А Дворец культуры, высившийся в этой миргородской огромной луже, был и в самом деле дворцом. Зрительный зал на полторы тысячи мест. Прекрасно оборудованная сцена. Элегантные фойе. Ложи. Буфет. Вешалки как в Мариинском театре. И — ни одной уборной, ни одного ватерклозета во всем этом гигантском палаццо.
И еще раз вспомнился нам с Жаном бессмертный Николя Гоголь.
Невыдуманный рассказ, который я сейчас пишу, — рассказ с печальным концом. Если бы я выдумывал, я бы, наверно, мог сочинить, на радость читателю, что-нибудь голубое, приятное, благополучное. Но сочинять ничего не хочу, пишу мемуары.
Мой сценарий, над которым я работал без малого полтора года, тоже не утвердили. Вернее, предложили внести поправки. А я не мог их внести — рука не поднималась.
Вообще писать комедии в те годы было делом героическим, если не подвижническим. Слишком узок был круг тем, положений, обстоятельств, персонажей, над которыми можно было смеяться.

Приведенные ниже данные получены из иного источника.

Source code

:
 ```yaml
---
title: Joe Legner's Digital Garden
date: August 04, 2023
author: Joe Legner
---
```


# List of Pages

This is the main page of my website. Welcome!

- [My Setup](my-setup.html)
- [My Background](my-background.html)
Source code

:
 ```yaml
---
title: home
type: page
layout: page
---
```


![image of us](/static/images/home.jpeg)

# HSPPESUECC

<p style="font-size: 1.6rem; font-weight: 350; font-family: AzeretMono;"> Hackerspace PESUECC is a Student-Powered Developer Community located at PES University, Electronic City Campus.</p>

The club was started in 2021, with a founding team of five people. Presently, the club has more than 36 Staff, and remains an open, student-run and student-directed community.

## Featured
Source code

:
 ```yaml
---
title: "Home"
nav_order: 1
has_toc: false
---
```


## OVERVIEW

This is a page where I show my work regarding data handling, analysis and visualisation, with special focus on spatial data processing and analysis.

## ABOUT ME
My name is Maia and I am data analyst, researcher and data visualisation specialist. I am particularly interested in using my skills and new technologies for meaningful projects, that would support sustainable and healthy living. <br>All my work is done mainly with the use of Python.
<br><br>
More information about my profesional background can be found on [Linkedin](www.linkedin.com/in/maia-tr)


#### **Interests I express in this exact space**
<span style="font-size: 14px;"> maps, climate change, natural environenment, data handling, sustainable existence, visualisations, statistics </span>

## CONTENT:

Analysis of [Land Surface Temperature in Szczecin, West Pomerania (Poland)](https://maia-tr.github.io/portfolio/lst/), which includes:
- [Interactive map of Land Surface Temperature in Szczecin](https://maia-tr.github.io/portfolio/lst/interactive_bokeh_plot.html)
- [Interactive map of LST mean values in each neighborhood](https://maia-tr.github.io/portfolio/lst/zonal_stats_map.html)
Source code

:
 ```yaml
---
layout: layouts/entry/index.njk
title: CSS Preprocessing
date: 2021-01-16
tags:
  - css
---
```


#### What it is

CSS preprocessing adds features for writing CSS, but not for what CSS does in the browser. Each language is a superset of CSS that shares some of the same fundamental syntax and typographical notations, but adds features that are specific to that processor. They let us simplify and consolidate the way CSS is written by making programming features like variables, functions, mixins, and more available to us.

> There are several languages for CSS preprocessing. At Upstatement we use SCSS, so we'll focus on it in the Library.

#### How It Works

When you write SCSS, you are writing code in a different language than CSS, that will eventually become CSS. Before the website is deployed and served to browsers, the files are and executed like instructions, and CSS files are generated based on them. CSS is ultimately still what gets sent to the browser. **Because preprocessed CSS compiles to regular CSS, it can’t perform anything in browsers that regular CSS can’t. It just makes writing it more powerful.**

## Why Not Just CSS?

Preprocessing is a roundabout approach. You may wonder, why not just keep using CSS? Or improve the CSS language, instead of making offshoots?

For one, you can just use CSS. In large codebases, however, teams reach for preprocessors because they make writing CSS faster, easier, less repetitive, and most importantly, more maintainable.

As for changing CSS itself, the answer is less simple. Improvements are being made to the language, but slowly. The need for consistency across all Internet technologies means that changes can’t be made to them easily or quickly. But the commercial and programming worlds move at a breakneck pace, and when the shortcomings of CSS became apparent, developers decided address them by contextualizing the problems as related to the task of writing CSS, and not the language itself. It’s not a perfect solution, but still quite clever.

Герой моего сценария, директор мебельной фабрики Трофимов, бывший боец-буденновец, в отпускное время поехал разыскивать сына своего погибшего на фронте друга. В поезде его ограбили. Герой оказался без копейки денег, босиком, чуть ли не в чем мама родила. И все-таки он не оставляет намерения разыскать сына своего незабвенного братка Васи Зыкова. Бедственное положение, в котором он очутился, приводит его к беспризорникам, а те помогают ему напасть на след Зыкова-младшего, тоже бывшего какое-то время беспризорным. Но пока Трофимов собрался начать поиски и пока искал мальчика, тот успел вырасти, кончил военное училище и сам стал красным кавалеристом.

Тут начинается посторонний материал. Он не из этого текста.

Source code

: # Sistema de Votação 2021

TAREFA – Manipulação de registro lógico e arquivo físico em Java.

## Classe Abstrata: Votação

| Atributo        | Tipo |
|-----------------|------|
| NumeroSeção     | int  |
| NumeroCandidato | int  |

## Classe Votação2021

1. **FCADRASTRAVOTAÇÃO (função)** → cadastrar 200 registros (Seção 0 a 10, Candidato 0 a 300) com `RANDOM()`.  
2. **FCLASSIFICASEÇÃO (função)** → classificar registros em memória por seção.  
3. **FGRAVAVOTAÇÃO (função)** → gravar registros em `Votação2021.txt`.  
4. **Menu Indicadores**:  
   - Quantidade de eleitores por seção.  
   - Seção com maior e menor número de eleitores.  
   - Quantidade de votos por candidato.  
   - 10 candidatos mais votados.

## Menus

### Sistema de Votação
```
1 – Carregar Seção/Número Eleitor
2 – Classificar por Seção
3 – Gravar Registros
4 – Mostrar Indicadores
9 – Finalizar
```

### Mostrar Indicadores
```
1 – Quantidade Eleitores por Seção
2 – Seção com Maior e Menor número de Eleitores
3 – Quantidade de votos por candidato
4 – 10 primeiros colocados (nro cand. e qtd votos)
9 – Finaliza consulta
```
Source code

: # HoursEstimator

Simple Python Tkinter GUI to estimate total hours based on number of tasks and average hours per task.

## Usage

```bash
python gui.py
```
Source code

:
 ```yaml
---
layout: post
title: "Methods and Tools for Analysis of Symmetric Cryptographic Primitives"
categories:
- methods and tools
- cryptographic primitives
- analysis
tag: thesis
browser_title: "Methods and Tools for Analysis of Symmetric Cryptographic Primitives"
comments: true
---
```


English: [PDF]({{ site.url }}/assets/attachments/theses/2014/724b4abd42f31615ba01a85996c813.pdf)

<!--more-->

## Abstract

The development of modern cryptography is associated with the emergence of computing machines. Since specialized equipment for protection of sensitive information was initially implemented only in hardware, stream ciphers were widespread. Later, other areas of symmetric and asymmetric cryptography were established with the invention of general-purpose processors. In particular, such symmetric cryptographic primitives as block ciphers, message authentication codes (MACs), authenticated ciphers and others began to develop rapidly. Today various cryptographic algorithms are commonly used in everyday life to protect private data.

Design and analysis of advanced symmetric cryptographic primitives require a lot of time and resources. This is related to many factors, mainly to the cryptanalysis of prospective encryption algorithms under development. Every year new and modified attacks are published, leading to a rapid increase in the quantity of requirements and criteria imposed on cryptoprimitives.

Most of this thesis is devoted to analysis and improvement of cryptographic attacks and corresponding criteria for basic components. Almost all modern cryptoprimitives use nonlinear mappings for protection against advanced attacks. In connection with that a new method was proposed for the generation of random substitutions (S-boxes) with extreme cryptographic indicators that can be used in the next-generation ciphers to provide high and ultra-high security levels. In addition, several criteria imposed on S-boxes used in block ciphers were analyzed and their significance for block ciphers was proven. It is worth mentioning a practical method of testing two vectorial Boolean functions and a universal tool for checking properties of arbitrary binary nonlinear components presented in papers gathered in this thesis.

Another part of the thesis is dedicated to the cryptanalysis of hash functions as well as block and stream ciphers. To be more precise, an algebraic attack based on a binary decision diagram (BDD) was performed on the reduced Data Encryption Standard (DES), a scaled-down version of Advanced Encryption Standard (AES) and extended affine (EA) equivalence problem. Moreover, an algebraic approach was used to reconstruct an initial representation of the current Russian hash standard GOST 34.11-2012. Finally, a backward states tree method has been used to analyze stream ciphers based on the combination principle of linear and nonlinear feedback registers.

В сценарии было много веселого, эксцентричного, экстравагантного. Это и напугало начальство. Меня попросили прежде всего сделать так, чтобы героя не грабили, чтобы он не ходил босиком с портфелем. «Все-таки ваш герой принадлежит к руководящим кадрам. А попадает он в положение нелепое, оскорбительное. И вообще — стоит ли поощрять наших детей смеяться над взрослыми?» Такое и подобное мне пришлось выслушать и от начальника сценарного отдела и от директора студии. В конце концов мне предъявили огромный список «пожеланий»: то-то переписать, то-то изъять, в другом месте «девочку поменять на мальчика»… Я отказался окончательно губить свой и без того сильно потрепанный поправками сценарий, требования студии отклонил, распрощался с Жаном и с милой Одессой и уехал в Ленинград.